▸ PROVIDED INFORMATION

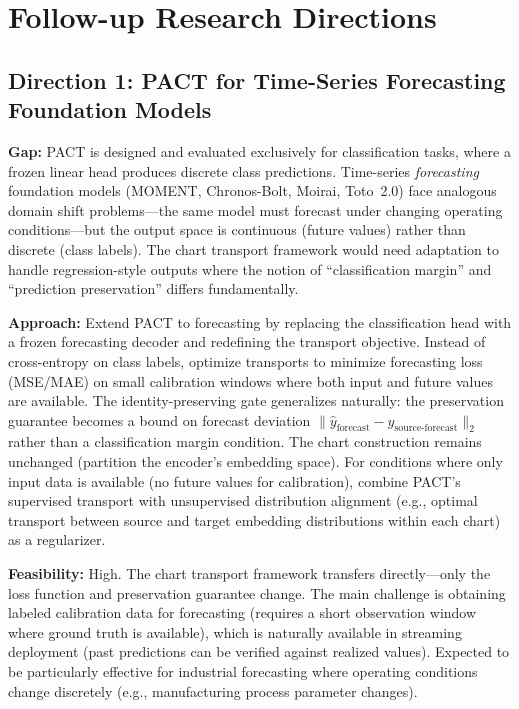 \documentclass[11pt,a4paper]{article}
\begin{document}
\section{Follow-up Research Directions}

\subsection{Direction 1: PACT for Time-Series Forecasting Foundation Models}
\textbf{Gap:} PACT is designed and evaluated exclusively for classification tasks, where a frozen linear head produces discrete class predictions. Time-series \emph{forecasting} foundation models (MOMENT, Chronos-Bolt, Moirai, Toto~2.0) face analogous domain shift problems---the same model must forecast under changing operating conditions---but the output space is continuous (future values) rather than discrete (class labels). The chart transport framework would need adaptation to handle regression-style outputs where the notion of ``classification margin'' and ``prediction preservation'' differs fundamentally.

\textbf{Approach:} Extend PACT to forecasting by replacing the classification head with a frozen forecasting decoder and redefining the transport objective. Instead of cross-entropy on class labels, optimize transports to minimize forecasting loss (MSE/MAE) on small calibration windows where both input and future values are available. The identity-preserving gate generalizes naturally: the preservation guarantee becomes a bound on forecast deviation $\|\hat{y}_{\text{forecast}} - y_{\text{source-forecast}}\|_2$ rather than a classification margin condition. The chart construction remains unchanged (partition the encoder's embedding space). For conditions where only input data is available (no future values for calibration), combine PACT's supervised transport with unsupervised distribution alignment (e.g., optimal transport between source and target embedding distributions within each chart) as a regularizer.

\textbf{Feasibility:} High. The chart transport framework transfers directly---only the loss function and preservation guarantee change. The main challenge is obtaining labeled calibration data for forecasting (requires a short observation window where ground truth is available), which is naturally available in streaming deployment (past predictions can be verified against realized values). Expected to be particularly effective for industrial forecasting where operating conditions change discretely (e.g., manufacturing process parameter changes).
\end{document}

▸ EXERCISE BRIEF
Each entry gets copied exactly; the pictures stay out.

▸ YOUR RESPONSE
 \documentclass[11pt,a4paper]{article}
\begin{document}
\section{Follow-up Research Directions}

\subsection{Direction 1: PACT for Time-Series Forecasting Foundation Models}
\textbf{Gap:} PACT is designed and evaluated exclusively for classification tasks, where a frozen linear head produces discrete class predictions. Time-series \emph{forecasting} foundation models (MOMENT, Chronos-Bolt, Moirai, Toto~2.0) face analogous domain shift problems---the same model must forecast under changing operating conditions---but the output space is continuous (future values) rather than discrete (class labels). The chart transport framework would need adaptation to handle regression-style outputs where the notion of ``classification margin'' and ``prediction preservation'' differs fundamentally.

\textbf{Approach:} Extend PACT to forecasting by replacing the classification head with a frozen forecasting decoder and redefining the transport objective. Instead of cross-entropy on class labels, optimize transports to minimize forecasting loss (MSE/MAE) on small calibration windows where both input and future values are available. The identity-preserving gate generalizes naturally: the preservation guarantee becomes a bound on forecast deviation $\|\hat{y}_{\text{forecast}} - y_{\text{source-forecast}}\|_2$ rather than a classification margin condition. The chart construction remains unchanged (partition the encoder's embedding space). For conditions where only input data is available (no future values for calibration), combine PACT's supervised transport with unsupervised distribution alignment (e.g., optimal transport between source and target embedding distributions within each chart) as a regularizer.

\textbf{Feasibility:} High. The chart transport framework transfers directly---only the loss function and preservation guarantee change. The main challenge is obtaining labeled calibration data for forecasting (requires a short observation window where ground truth is available), which is naturally available in streaming deployment (past predictions can be verified against realized values). Expected to be particularly effective for industrial forecasting where operating conditions change discretely (e.g., manufacturing process parameter changes).
\end{document}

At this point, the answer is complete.